We tend to have slightly different processes for our internal and external-facing APIs. As part of exposing APIs to external developers, we’ve built a process that allows us to validate and improve an API in multiple stages. After identifying a specific API or set of APIs to expose, an internal team is tasked with creating integrations on those APIs. The team also carves out time to provide early feedback on the API so they can suggest changes while they work on the integration. After that, we give a select group of partners access to the APIs so they can start creating their own integrations. They help identify any feature gaps or developer experience issues. Once the API team has tracked and, where applicable, made changes based on that feedback, we open it up to our wider third-party developer community and record any feedback they have. We actively seek that feedback in individual partner communications, surveys, forums, and at in-person events like MAX [Adobe’s annual creativity conference].

— Ryan Stewart and Prerna Vij, Adobe

What new developments in API design are you paying the closest attention to? What do you think the future of APIs will hold?

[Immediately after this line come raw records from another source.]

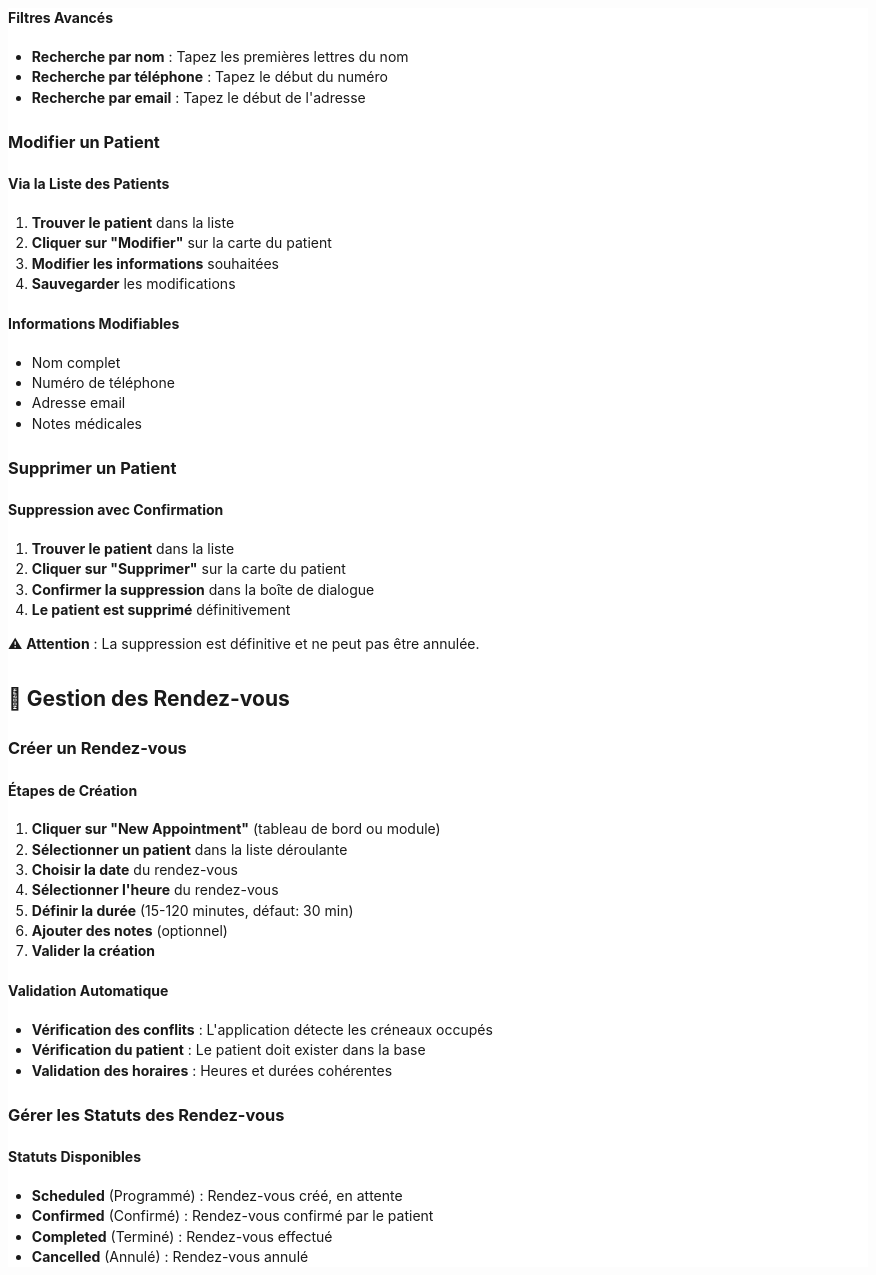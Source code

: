 #### Filtres Avancés
- **Recherche par nom** : Tapez les premières lettres du nom
- **Recherche par téléphone** : Tapez le début du numéro
- **Recherche par email** : Tapez le début de l'adresse

### Modifier un Patient

#### Via la Liste des Patients
1. **Trouver le patient** dans la liste
2. **Cliquer sur "Modifier"** sur la carte du patient
3. **Modifier les informations** souhaitées
4. **Sauvegarder** les modifications

#### Informations Modifiables
- Nom complet
- Numéro de téléphone
- Adresse email
- Notes médicales

### Supprimer un Patient

#### Suppression avec Confirmation
1. **Trouver le patient** dans la liste
2. **Cliquer sur "Supprimer"** sur la carte du patient
3. **Confirmer la suppression** dans la boîte de dialogue
4. **Le patient est supprimé** définitivement

⚠️ **Attention** : La suppression est définitive et ne peut pas être annulée.

## 📅 Gestion des Rendez-vous

### Créer un Rendez-vous

#### Étapes de Création
1. **Cliquer sur "New Appointment"** (tableau de bord ou module)
2. **Sélectionner un patient** dans la liste déroulante
3. **Choisir la date** du rendez-vous
4. **Sélectionner l'heure** du rendez-vous
5. **Définir la durée** (15-120 minutes, défaut: 30 min)
6. **Ajouter des notes** (optionnel)
7. **Valider la création**

#### Validation Automatique
- **Vérification des conflits** : L'application détecte les créneaux occupés
- **Vérification du patient** : Le patient doit exister dans la base
- **Validation des horaires** : Heures et durées cohérentes

### Gérer les Statuts des Rendez-vous

#### Statuts Disponibles
- **Scheduled** (Programmé) : Rendez-vous créé, en attente
- **Confirmed** (Confirmé) : Rendez-vous confirmé par le patient
- **Completed** (Terminé) : Rendez-vous effectué
- **Cancelled** (Annulé) : Rendez-vous annulé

As we move from being solely an API company to being a cloud connectivity company, we’re seeing a shift from REST APIs to services that connect systems. The new world of APIs will be gRPC, TCP custom protocols, Kafka, GraphQL, and more. We think the connectivity promise of APIs will continue to be realized, but the methods will expand. It’s like the evolution of APIs from XML/SOAP to JSON and specifications. This is exciting and shouldn’t be scary.

— Geoff Townsend, Kong

Modern APIs leverage the best of modern transports such as HTTP2 and gRPC. We’ve deployed these two modern API transports to offer the best possible service, and we continue to keep an eye on upcoming technologies. Just because we provide a great technology platform, doesn’t mean we can’t keep making it better!

— Stephen Blum, PubNub

GraphQL is more expressive and flexible with schema stitching. Because of this, we’re exploring how it interacts with frontend clients and how it enables querying of data across multiple services. Another hope for the future is more out-of-the-box resilience and robustness features—such as timeouts and management of hard versus soft dependencies with fallback values—instead of requiring organizations to custom build these.

— Jessica Tai, Airbnb

We’ve been investing in Hypermedia as the Engine of Application State (HATEOAS) REST APIs because of the way it decouples the client and server and allows us to improve and augment our services without breaking clients. We’ve been particularly interested in how to improve the developer experience and how to document Hypermedia APIs effectively. We’ve also started emphasizing events and webhooks as a complement to our APIs and providing flexibility to developers in terms of how they interact with our services. APIs exist to enable developers to connect disparate pieces in useful and often innovative ways. We need to keep the long view in mind—so many products and tools have gone by the wayside because an endpoint or API no longer functions. A commonly heard phrase at Adobe is “democratize feature development,” and we believe a well-built API surface and platform should enable anyone to do just that.